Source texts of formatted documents

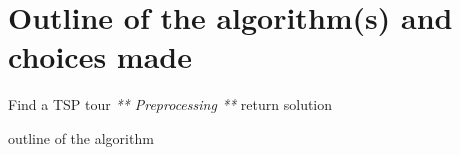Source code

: \documentclass[a4paper]{article}
\begin{document}
%
%
%
%
%
%
%
%
%
%
%
%
%
%
%
%
%
%
%
%

\section{Outline of the algorithm(s) and choices made}
\begin{algorithm}
	Find a TSP tour\;
	\textit{** Preprocessing **}\;
  return solution\;
 \caption{outline of the algorithm}
\end{algorithm}
\end{document}
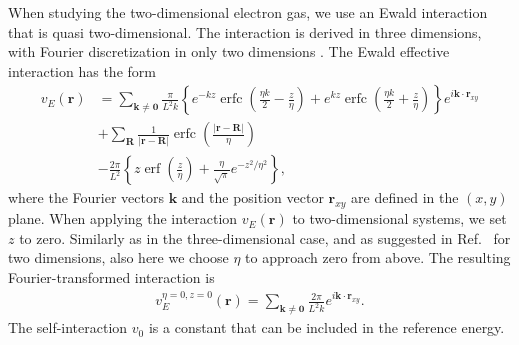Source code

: \documentclass[a4paper,12pt]{report}
\DeclareMathOperator\erf{erf}
\DeclareMathOperator\erfc{erfc}
\begin{document}
When studying the two-dimensional electron gas, we
use an Ewald interaction that is quasi two-dimensional.
The interaction is derived in three dimensions, with 
Fourier discretization in only two dimensions 
\cite{parry1975,parry1976,wood2004}. The Ewald effective
interaction has the form \cite{wood2004}
\begin{align}
  v_{E}(\mathbf{r}) &= \sum_{\mathbf{k} \neq \mathbf{0}} 
  \frac{\pi }{L^{2}k}\left\{ e^{-kz} \erfc \left(
  \frac{\eta k}{2} - \frac{z}{\eta }\right)
  + e^{kz}\erfc \left( \frac{\eta k}{2} + \frac{z}{\eta }
  \right) \right\} e^{i\mathbf{k}\cdot \mathbf{r}_{xy}} 
  \nonumber \\
  & + \sum_{\mathbf{R}}\frac{1}{\left| \mathbf{r}-\mathbf{R}
    \right| } \erfc \left( \frac{\left| \mathbf{r}-\mathbf{R}
    \right|}{\eta }\right) \nonumber \\
  & - \frac{2\pi}{L^{2}}\left\{ z\erf \left( \frac{z}{\eta }
  \right) + \frac{\eta }{\sqrt{\pi }}e^{-z^{2}/\eta^{2}}\right\},
\end{align}
where the Fourier vectors $\mathbf{k}$ and the position vector
$\mathbf{r}_{xy}$ are defined in the $(x,y)$ plane. When
applying the interaction $v_{E}(\mathbf{r})$ to two-dimensional
systems, we set $z$ to zero. Similarly as in the 
three-dimensional case, and as suggested in 
Ref.~\cite{drummond2008} for two dimensions, also here we 
choose $\eta $ to approach zero from above. The resulting 
Fourier-transformed interaction is
\begin{align}
  v_{E}^{\eta = 0, z = 0}(\mathbf{r}) = \sum_{\mathbf{k} \neq \mathbf{0}} 
  \frac{2\pi }{L^{2}k}e^{i\mathbf{k}\cdot \mathbf{r}_{xy}}. 
\end{align}
The self-interaction $v_{0}$ is a constant that can be 
included in the reference energy.
\end{document}
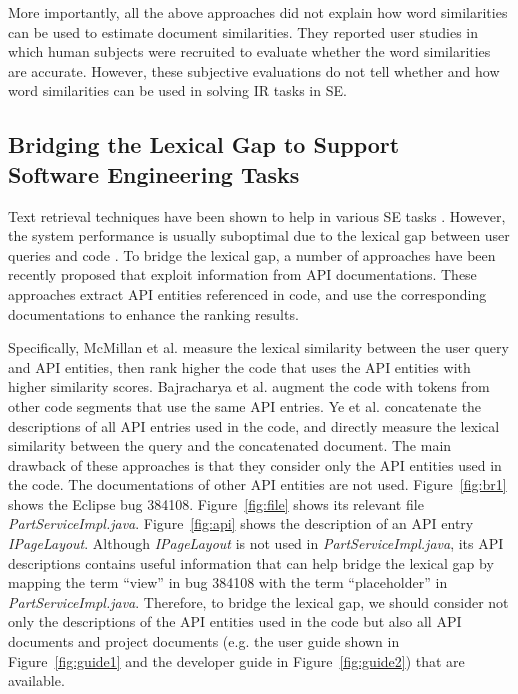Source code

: More importantly, all the above approaches did not explain how word similarities can be used to estimate document similarities. They reported user studies in which human subjects were recruited to evaluate whether the word similarities are accurate. However, these subjective evaluations do not tell whether and how word similarities can be used in solving IR tasks in SE.

\subsection{Bridging the Lexical Gap to Support \\Software Engineering Tasks}

Text retrieval techniques have been shown to help in various SE tasks \cite{Haiduc:2013:AQR:2486788.2486898, marcus2012use}. However, the system performance is usually suboptimal due to the lexical gap between user queries and code \cite{5989838}. To bridge the lexical gap, a number of approaches \cite{Bajracharya:2010:LUS:1882291.1882316, Chatterjee:2009:SSE:1533013.1533048, Dasgupta:2013:EST:2550526.2550586, 5989838, Stylos:2006:MWT:1174509.1174678, ye:fse14} have been recently proposed that exploit information from API documentations. These approaches extract API entities referenced in code, and use the corresponding documentations to enhance the ranking results.

Specifically, McMillan et al. \cite{5989838} measure the lexical similarity between the user query and API entities, then rank higher the code that uses the API entities with higher similarity scores. Bajracharya et al. \cite{Bajracharya:2010:LUS:1882291.1882316} augment the code with tokens from other code segments that use the same API entries. Ye et al. \cite{ye:fse14} concatenate the descriptions of all API entries used in the code, and directly measure the lexical similarity between the query and the concatenated document. The main drawback of these approaches is that they consider only the API entities used in the code. The documentations of other API entities are not used. Figure~\ref{fig:br1} shows the Eclipse bug 384108. Figure~\ref{fig:file} shows its relevant file {\it PartServiceImpl.java}. Figure~\ref{fig:api} shows the description of an API entry {\it IPageLayout}. Although {\it IPageLayout} is not used in {\it PartServiceImpl.java}, its API descriptions contains useful information that can help bridge the lexical gap by mapping the term ``view'' in bug 384108 with the term ``placeholder'' in {\it PartServiceImpl.java}. Therefore, to bridge the lexical gap, we should consider not only the descriptions of the API entities used in the code but also all API documents and project documents (e.g. the user guide shown in Figure~\ref{fig:guide1} and the developer guide in Figure~\ref{fig:guide2}) that are available.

Brief :: Looking at the records above, in how many lines does the word "cdot" occur? Reply with the number alone.

Exercise result :: 2